Acelity’s KCI starts roadshow for $400 million secured notes offering

By Paul A. Harris

Portland, Ore., Feb. 1 – Kinetic Concepts Inc. and KCI USA, Inc., wholly owned subsidiaries of Acelity LP Inc., started a roadshow on Monday in New York for a $400 million offering of five-year first-lien senior secured notes (expected ratings Ba3/BB-), according to a market source.

An investor conference call was scheduled to get underway at 12:30 p.m. ET on Monday.

The roadshow moves to New Jersey and Boston on Tuesday.

BofA Merrill Lynch is the left bookrunner for the Rule 144A for life and Regulation S deal. Credit Suisse Securities (USA) LLC, SunTrust Robinson Humphrey Inc., Goldman Sachs & Co., Nomura and RBC Capital Markets are the joint bookrunners. UBS Investment Bank is the co-manager.
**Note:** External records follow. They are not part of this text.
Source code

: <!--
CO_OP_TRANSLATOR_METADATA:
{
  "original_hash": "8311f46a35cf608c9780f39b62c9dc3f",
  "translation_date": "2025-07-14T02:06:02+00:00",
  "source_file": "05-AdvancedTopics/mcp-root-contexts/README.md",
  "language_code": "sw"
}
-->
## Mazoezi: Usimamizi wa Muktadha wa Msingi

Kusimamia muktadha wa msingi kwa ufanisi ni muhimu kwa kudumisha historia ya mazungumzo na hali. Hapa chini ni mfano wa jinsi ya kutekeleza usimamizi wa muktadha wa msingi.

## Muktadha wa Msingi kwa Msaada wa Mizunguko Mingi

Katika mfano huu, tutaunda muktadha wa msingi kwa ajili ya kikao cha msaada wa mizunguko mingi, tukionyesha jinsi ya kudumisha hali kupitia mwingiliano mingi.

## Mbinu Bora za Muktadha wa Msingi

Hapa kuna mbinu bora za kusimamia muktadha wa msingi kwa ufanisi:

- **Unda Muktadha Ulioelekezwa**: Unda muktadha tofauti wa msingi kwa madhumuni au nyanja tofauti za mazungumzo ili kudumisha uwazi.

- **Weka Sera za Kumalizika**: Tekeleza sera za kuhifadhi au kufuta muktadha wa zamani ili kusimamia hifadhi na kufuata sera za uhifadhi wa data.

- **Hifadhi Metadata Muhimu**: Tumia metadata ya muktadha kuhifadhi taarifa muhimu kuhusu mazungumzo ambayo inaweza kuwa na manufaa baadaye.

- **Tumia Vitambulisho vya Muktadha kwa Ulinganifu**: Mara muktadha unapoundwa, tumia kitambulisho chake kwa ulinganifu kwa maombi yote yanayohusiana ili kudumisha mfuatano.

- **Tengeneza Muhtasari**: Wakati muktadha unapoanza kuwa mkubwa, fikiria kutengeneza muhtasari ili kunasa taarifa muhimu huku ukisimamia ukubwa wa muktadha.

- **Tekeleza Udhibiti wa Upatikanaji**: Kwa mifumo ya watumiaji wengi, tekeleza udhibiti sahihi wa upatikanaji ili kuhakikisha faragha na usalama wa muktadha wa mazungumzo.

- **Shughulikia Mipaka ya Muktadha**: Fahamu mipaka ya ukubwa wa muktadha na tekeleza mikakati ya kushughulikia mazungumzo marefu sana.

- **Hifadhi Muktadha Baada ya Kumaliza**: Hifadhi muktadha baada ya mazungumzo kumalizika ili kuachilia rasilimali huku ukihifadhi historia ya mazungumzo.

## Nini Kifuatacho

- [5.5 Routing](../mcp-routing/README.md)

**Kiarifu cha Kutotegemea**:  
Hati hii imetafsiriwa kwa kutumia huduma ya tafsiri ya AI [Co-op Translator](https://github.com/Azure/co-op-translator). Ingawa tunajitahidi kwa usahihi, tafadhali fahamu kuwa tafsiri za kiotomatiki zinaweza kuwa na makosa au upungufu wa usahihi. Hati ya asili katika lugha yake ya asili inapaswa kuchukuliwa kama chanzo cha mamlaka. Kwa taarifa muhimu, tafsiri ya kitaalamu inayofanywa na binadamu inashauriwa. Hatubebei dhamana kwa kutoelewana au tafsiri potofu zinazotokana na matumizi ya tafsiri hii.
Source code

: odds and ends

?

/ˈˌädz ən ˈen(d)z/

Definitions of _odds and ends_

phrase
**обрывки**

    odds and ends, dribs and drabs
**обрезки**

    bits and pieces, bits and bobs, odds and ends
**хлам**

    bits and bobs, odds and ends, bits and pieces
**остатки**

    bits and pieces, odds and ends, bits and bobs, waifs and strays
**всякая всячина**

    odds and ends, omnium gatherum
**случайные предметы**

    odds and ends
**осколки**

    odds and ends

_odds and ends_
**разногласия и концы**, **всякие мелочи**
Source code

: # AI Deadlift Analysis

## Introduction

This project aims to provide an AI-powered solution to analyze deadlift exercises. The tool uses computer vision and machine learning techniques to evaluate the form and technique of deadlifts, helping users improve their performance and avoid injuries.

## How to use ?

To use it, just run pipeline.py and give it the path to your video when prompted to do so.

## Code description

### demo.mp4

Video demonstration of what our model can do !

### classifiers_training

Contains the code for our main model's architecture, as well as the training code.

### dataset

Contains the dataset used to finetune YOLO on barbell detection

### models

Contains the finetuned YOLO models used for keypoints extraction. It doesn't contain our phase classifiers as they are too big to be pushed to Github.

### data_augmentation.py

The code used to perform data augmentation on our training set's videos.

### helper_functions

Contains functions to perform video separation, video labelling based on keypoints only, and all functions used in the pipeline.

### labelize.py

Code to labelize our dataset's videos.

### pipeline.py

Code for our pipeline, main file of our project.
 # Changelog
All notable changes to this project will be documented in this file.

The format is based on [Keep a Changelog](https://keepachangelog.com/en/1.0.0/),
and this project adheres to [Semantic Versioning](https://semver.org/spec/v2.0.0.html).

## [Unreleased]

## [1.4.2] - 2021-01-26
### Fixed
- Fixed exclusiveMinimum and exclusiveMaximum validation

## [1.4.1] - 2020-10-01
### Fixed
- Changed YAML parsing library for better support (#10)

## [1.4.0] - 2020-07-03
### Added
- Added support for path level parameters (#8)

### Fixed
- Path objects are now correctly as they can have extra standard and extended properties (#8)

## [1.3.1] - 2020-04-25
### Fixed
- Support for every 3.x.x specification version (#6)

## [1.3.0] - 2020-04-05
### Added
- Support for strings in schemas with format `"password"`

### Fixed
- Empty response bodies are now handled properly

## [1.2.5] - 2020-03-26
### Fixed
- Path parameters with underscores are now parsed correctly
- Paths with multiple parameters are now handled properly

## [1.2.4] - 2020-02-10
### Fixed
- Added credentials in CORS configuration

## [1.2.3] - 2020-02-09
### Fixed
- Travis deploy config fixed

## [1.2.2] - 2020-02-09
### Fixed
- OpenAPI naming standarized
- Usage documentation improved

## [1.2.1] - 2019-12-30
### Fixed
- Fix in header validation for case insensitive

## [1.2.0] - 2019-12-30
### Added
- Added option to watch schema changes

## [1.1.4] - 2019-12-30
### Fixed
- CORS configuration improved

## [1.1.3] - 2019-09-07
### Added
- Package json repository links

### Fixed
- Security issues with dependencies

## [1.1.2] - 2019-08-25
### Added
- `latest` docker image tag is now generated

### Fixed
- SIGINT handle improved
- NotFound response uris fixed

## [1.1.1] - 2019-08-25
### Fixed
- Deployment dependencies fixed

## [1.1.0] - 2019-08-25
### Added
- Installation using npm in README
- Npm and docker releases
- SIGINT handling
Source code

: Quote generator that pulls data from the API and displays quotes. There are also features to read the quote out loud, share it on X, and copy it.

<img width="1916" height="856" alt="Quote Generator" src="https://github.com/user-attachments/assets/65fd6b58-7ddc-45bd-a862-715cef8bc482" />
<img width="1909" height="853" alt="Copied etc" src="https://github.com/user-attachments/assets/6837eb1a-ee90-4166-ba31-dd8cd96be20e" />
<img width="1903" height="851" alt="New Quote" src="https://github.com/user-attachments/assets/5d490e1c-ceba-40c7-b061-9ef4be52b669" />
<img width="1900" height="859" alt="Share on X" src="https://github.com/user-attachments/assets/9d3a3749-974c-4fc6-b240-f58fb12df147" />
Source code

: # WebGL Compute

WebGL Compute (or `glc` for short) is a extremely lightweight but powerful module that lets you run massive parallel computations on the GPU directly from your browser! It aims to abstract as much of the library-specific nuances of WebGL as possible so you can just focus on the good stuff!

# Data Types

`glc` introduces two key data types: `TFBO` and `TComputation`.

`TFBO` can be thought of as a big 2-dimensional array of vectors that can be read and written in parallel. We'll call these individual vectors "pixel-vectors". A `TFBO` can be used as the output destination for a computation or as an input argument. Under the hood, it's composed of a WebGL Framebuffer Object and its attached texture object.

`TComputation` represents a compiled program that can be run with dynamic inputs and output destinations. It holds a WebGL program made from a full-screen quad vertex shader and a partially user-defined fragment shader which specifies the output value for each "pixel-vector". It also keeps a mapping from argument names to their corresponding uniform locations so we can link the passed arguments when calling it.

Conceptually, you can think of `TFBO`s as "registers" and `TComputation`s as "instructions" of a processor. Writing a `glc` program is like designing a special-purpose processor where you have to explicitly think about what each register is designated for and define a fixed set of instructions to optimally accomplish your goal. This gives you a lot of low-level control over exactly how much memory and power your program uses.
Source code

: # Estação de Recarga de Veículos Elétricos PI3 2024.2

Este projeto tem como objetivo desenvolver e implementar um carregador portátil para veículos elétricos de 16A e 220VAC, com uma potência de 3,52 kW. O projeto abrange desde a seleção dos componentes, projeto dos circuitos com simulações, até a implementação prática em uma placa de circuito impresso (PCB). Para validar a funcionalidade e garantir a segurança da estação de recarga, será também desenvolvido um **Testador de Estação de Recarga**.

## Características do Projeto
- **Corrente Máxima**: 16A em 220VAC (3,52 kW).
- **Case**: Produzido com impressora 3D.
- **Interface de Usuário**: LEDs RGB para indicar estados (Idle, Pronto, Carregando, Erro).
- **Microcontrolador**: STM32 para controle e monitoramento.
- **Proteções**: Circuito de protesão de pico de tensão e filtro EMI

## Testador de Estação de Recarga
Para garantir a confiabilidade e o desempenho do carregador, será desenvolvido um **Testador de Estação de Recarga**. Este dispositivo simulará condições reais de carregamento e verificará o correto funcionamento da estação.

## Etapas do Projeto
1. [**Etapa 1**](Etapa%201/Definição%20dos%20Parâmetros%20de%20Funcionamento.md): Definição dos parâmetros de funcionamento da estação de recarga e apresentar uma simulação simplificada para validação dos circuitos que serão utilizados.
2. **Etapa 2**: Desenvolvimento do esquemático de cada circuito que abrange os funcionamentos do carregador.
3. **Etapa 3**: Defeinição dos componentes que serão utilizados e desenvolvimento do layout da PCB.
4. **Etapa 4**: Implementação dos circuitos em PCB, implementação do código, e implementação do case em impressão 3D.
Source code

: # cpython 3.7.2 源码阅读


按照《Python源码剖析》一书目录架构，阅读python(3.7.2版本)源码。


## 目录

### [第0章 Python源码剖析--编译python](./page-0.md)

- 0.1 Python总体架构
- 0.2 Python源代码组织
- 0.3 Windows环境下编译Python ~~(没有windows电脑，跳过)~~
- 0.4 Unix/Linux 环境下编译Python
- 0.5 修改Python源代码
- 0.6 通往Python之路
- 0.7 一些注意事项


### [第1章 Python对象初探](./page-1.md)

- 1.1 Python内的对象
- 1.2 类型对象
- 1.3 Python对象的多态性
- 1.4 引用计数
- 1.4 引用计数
The notes become callable after two years at par plus 50% of the coupon and feature a two-year 40% equity clawback and a 101% poison put.

The San Antonio-based provider of wound care therapies plans to use the proceeds to pay off Acelity’s senior term E-2 credit facility due Nov. 4, 2016 and for general corporate purposes.